Data entries
= = = = =
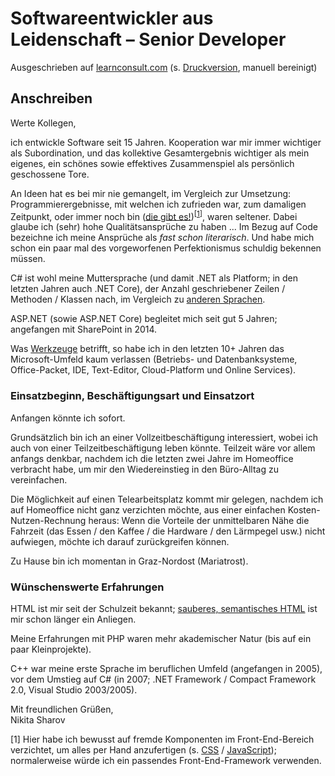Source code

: # Softwareentwickler aus Leidenschaft – Senior Developer

Ausgeschrieben auf [learnconsult.com](https://www.learnconsult.com/softwareentwicklung-graz/_lccms_/_00942/Software-Entwickler-Graz-Senior-Develope.htm?VER=190902103627&LANG=ger&MID=260) (s. [Druckversion](media/softwareentwickler-senior_learnconsult.pdf), manuell bereinigt)

## Anschreiben

Werte Kollegen,

ich entwickle Software seit 15 Jahren. Kooperation war mir immer wichtiger als Subordination, und das kollektive Gesamtergebnis wichtiger als mein eigenes, ein schönes sowie effektives Zusammenspiel als persönlich geschossene Tore.

An Ideen hat es bei mir nie gemangelt, im Vergleich zur Umsetzung: Programmierergebnisse, mit welchen ich zufrieden war, zum damaligen Zeitpunkt, oder immer noch bin ([die gibt es!](https://github.com/235u/website))<sup>[[1]()]</sup>, waren seltener. Dabei glaube ich (sehr) hohe Qualitätsansprüche zu haben ... Im Bezug auf Code bezeichne ich meine Ansprüche als *fast schon literarisch*. Und habe mich schon ein paar mal des vorgeworfenen Perfektionismus schuldig bekennen müssen.

C# ist wohl meine Muttersprache (und damit .NET als Platform; in den letzten Jahren auch .NET Core), der Anzahl geschriebener Zeilen / Methoden / Klassen nach, im Vergleich zu [anderen Sprachen](https://github.com/235u/proposals/blob/master/EzparkTechnology/docs/competence.md#languages).

ASP.NET (sowie ASP.NET Core) begleitet mich seit gut 5 Jahren; angefangen mit SharePoint in 2014.

Was [Werkzeuge]() betrifft, so habe ich in den letzten 10+ Jahren das Microsoft-Umfeld kaum verlassen (Betriebs- und Datenbanksysteme, Office-Packet, IDE, Text-Editor, Cloud-Platform und Online Services).

### Einsatzbeginn, Beschäftigungsart und Einsatzort

Anfangen könnte ich sofort.

Grundsätzlich bin ich an einer Vollzeitbeschäftigung interessiert, wobei ich auch von einer Teilzeitbeschäftigung leben könnte. Teilzeit wäre vor allem anfangs denkbar, nachdem ich die letzten zwei Jahre im Homeoffice verbracht habe, um mir den Wiedereinstieg in den Büro-Alltag zu vereinfachen. 

Die Möglichkeit auf einen Telearbeitsplatz kommt mir gelegen, nachdem ich auf Homeoffice nicht ganz verzichten möchte, aus einer einfachen Kosten-Nutzen-Rechnung heraus: Wenn die Vorteile der unmittelbaren Nähe die Fahrzeit (das Essen / den Kaffee / die Hardware / den Lärmpegel usw.) nicht aufwiegen, möchte ich darauf zurückgreifen können.

Zu Hause bin ich momentan in Graz-Nordost (Mariatrost).

### Wünschenswerte Erfahrungen

HTML ist mir seit der Schulzeit bekannt; [sauberes, semantisches HTML](https://github.com/nikita-sharov/acp) ist mir schon länger ein Anliegen.

Meine Erfahrungen mit PHP waren mehr akademischer Natur (bis auf ein paar Kleinprojekte).

C++ war meine erste Sprache im beruflichen Umfeld (angefangen in 2005), vor dem Umstieg auf C# (in 2007; .NET Framework / Compact Framework 2.0, Visual Studio 2003/2005).

Mit freundlichen Grüßen,  
Nikita Sharov

[1] Hier habe ich bewusst auf fremde Komponenten im Front-End-Bereich verzichtet, um alles per Hand anzufertigen (s. [CSS](https://github.com/235u/website/tree/master/ActinUranium.Web/wwwroot/css) / [JavaScript](https://github.com/235u/website/tree/master/ActinUranium.Web/wwwroot/js)); normalerweise würde ich ein passendes Front-End-Framework verwenden.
= = = = =
*WHAT YOU SHOULD DO:* Give again, word for word, every line from the top of the data above to the line holding "ich entwickle Software", inclusive, with the pictures left out.

*ANSWER:*
Source code

: # Softwareentwickler aus Leidenschaft – Senior Developer

Ausgeschrieben auf [learnconsult.com](https://www.learnconsult.com/softwareentwicklung-graz/_lccms_/_00942/Software-Entwickler-Graz-Senior-Develope.htm?VER=190902103627&LANG=ger&MID=260) (s. [Druckversion](media/softwareentwickler-senior_learnconsult.pdf), manuell bereinigt)

## Anschreiben

Werte Kollegen,

ich entwickle Software seit 15 Jahren. Kooperation war mir immer wichtiger als Subordination, und das kollektive Gesamtergebnis wichtiger als mein eigenes, ein schönes sowie effektives Zusammenspiel als persönlich geschossene Tore.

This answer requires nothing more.